§ Aim of the exercise
Return nothing but the lines from the line containing "2. [Github](https://github.com/aakashpothepalli)" through the last line of the records, reproduced exactly.

Stored items from a collection:
· · · ·

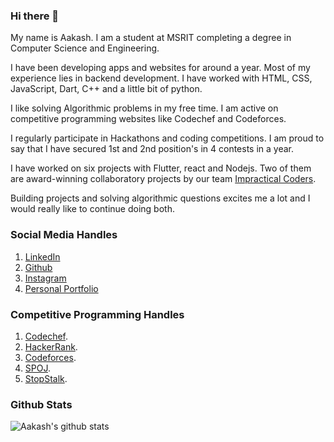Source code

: ### Hi there 👋

My name is Aakash. I am a student at MSRIT completing a degree in Computer Science and Engineering. 

I have been developing apps and websites for around a year. Most of my experience lies in backend development. I have worked with HTML, CSS, JavaScript, Dart, C++  and a little bit of python.

I like solving Algorithmic problems in my free time. I am active on competitive programming websites like Codechef and Codeforces.

I regularly participate in Hackathons and coding competitions. I am proud to say that I have secured 1st and 2nd position's in 4 contests in a year. 

I have worked on six projects with Flutter, react and Nodejs. Two of them are award-winning collaboratory projects by our team [Impractical Coders](https://github.com/teamimpracticalcoders/).

Building projects and solving algorithmic questions excites me a lot and I would really like to continue doing both.

### Social Media Handles
1. [LinkedIn](https://www.linkedin.com/in/aakashpothepalli)
2. [Github](https://github.com/aakashpothepalli)
3. [Instagram](https://www.instagram.com/aakashpothepalli)
4. [Personal Portfolio](https://aakashp.tk)

### Competitive Programming Handles

1. [Codechef](https://www.codechef.com/users/aakash9518).
2. [HackerRank](https://www.hackerrank.com/aakashpothepalli).
3. [Codeforces](https://codeforces.com/profile/Aakash9518).
4. [SPOJ](https://www.spoj.com/users/aakash9518).
5. [StopStalk](https://www.stopstalk.com/user/profile/aakash9518).

### Github Stats
![Aakash's github stats](https://github-readme-stats.vercel.app/api?username=aakashpothepalli&count_private=true)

· · · ·

§ Result
2. [Github](https://github.com/aakashpothepalli)
3. [Instagram](https://www.instagram.com/aakashpothepalli)
4. [Personal Portfolio](https://aakashp.tk)

### Competitive Programming Handles

1. [Codechef](https://www.codechef.com/users/aakash9518).
2. [HackerRank](https://www.hackerrank.com/aakashpothepalli).
3. [Codeforces](https://codeforces.com/profile/Aakash9518).
4. [SPOJ](https://www.spoj.com/users/aakash9518).
5. [StopStalk](https://www.stopstalk.com/user/profile/aakash9518).

### Github Stats
![Aakash's github stats](https://github-readme-stats.vercel.app/api?username=aakashpothepalli&count_private=true)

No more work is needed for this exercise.